Sen. Elizabeth Warren, D-Mass., meanwhile, pushed back against attempts to raise the current $50 billion threshold at which banks are considered to be systemically important.
A proposal in 2015 by then-Senate Banking Committee Chairman Richard Shelby, R-Ala., would have raised the threshold to $500 billion. Doing so would exempt dozens of the largest banks that control 95% of all banking assets, Warren said.
"I think it's really dangerous to mess with the $50 billion threshold," said Warren, noting that Countrywide Financial had less than $200 billion in assets but held 17% of all mortgages in the U.S. "It's better to keep the regulation threshold where it is. The banks that would be cut loose can pose a real risk to the economy."
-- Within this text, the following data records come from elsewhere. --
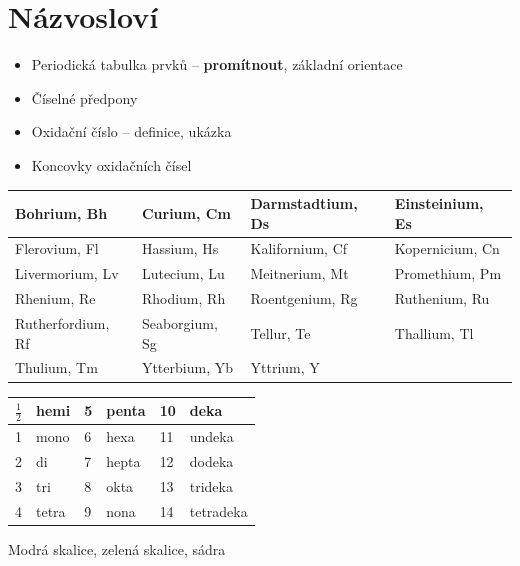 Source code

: 
\section{Názvosloví}

\begin{itemize}
	\item Periodická tabulka prvků -- \textbf{promítnout}, základní orientace
	\item Číselné předpony
	\item Oxidační číslo -- definice, ukázka
	\item Koncovky oxidačních čísel
\end{itemize}

\begin{tabular}{|l|l|l|l|}
	\hline
	Bohrium, Bh & Curium, Cm & Darmstadtium, Ds & Einsteinium, Es \\\hline
	Flerovium, Fl & Hassium, Hs & Kalifornium, Cf & Kopernicium, Cn \\\hline
	Livermorium, Lv & Lutecium, Lu & Meitnerium, Mt & Promethium, Pm \\\hline
	Rhenium, Re & Rhodium, Rh & Roentgenium, Rg & Ruthenium, Ru \\\hline
	Rutherfordium, Rf & Seaborgium, Sg & Tellur, Te & Thallium, Tl \\\hline
	Thulium, Tm & Ytterbium, Yb & Yttrium, Y &  \\\hline
\end{tabular}

\begin{tabular}{|l|l|l|l|l|l|}
	\hline
	$\frac{1}{2}$ & hemi & 5 & penta & 10 & deka \\\hline
	1 & mono & 6 & hexa & 11 & undeka \\\hline
	2 & di & 7 & hepta & 12 & dodeka \\\hline
	3 & tri & 8 & okta & 13 & trideka \\\hline
	4 & tetra & 9 & nona & 14 & tetradeka \\\hline
\end{tabular}

Modrá skalice, zelená skalice, sádra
(The House bill would eliminate the threshold altogether for banks that hold enough capital to meet a simple 10% ratio.)
Adam Levitin, a professor at Georgetown University Law Center, said that there is "reasonable ground" for exemptions but that many of the committee's proposals were not tailored to small institutions and would instead help larger ones.
"It's rather reckless to consider a $500 billion threshold," Levitin said. "The savings would be passed on to investors in the form of higher dividends, not to consumers."
The consolidation of small financial institutions has been going on for decades and was not precipitated by Dodd-Frank, Levitin said.
Some lenders pressed their case for certain exemptions. Dorothy A. Savarese, the chairman and CEO of the $3.1 billion-asset Cape Cod Five Cents Savings Bank in Orleans, Mass., and chairman of the American Bankers Association, took issue with the Volcker Rule that bans proprietary trading by commercial banks.
"There are some institutions" for which the Volcker Rule "is just not applicable," she said.
Senators voiced broad fears about the survival of financial institutions in rural America but provided few suggestions on how to fix the problem.
"My concern is, if we continue without adjustment, we'll end up not having access to capital in rural America," said Sen. Jon Tester, D-Mont.
Small institutions also sounded the alarm about predatory lenders that try to escape regulation.
"The current regulatory scheme only serves the largest banks and predatory lenders that have the resources to game the system," said Dallas Bergl, the CEO of $336 million-asset Inova Federal Credit Union in Elkhart, Ind. "I fear that without regulatory reforms, credit unions and community banks in their current form will not survive."
Steve Grooms, president and CEO of the $176 million-asset 1st Liberty Federal Credit Union in Great Falls, Mont., specifically mentioned payday lenders, which have lobbied extensively for the CFPB to back off its proposed payday rule.
"Payday lenders are a big issue," he said, urging lawmakers "to not let the entities that aren't regulated get away with what we can't."
"The more we squeeze regulated entities, the more the nefarious folks pop up," she said.